- Task input -
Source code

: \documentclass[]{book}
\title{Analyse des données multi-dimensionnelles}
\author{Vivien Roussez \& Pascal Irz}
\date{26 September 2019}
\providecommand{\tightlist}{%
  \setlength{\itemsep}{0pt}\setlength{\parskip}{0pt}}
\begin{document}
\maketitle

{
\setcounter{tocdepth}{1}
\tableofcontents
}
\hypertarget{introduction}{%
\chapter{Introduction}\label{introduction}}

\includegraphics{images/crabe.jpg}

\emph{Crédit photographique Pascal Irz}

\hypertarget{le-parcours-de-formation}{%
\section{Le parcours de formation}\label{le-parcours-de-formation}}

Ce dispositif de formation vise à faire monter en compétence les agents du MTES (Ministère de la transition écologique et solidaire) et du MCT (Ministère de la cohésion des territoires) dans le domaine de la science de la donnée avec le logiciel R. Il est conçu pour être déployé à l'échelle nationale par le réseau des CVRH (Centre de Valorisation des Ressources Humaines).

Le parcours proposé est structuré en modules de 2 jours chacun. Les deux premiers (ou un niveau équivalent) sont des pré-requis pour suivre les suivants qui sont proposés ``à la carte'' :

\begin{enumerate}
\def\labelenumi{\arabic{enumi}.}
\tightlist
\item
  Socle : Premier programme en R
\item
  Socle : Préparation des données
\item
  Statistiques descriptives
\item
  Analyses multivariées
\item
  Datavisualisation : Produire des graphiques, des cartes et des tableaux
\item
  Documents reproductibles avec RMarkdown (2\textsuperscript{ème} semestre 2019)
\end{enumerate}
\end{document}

- Task brief -
Write out the full listing, keeping every line exactly as it is.

- Your response -
Source code

: \documentclass[]{book}
\title{Analyse des données multi-dimensionnelles}
\author{Vivien Roussez \& Pascal Irz}
\date{26 September 2019}
\providecommand{\tightlist}{%
  \setlength{\itemsep}{0pt}\setlength{\parskip}{0pt}}
\begin{document}
\maketitle

{
\setcounter{tocdepth}{1}
\tableofcontents
}
\hypertarget{introduction}{%
\chapter{Introduction}\label{introduction}}

\includegraphics{images/crabe.jpg}

\emph{Crédit photographique Pascal Irz}

\hypertarget{le-parcours-de-formation}{%
\section{Le parcours de formation}\label{le-parcours-de-formation}}

Ce dispositif de formation vise à faire monter en compétence les agents du MTES (Ministère de la transition écologique et solidaire) et du MCT (Ministère de la cohésion des territoires) dans le domaine de la science de la donnée avec le logiciel R. Il est conçu pour être déployé à l'échelle nationale par le réseau des CVRH (Centre de Valorisation des Ressources Humaines).

Le parcours proposé est structuré en modules de 2 jours chacun. Les deux premiers (ou un niveau équivalent) sont des pré-requis pour suivre les suivants qui sont proposés ``à la carte'' :

\begin{enumerate}
\def\labelenumi{\arabic{enumi}.}
\tightlist
\item
  Socle : Premier programme en R
\item
  Socle : Préparation des données
\item
  Statistiques descriptives
\item
  Analyses multivariées
\item
  Datavisualisation : Produire des graphiques, des cartes et des tableaux
\item
  Documents reproductibles avec RMarkdown (2\textsuperscript{ème} semestre 2019)
\end{enumerate}
\end{document}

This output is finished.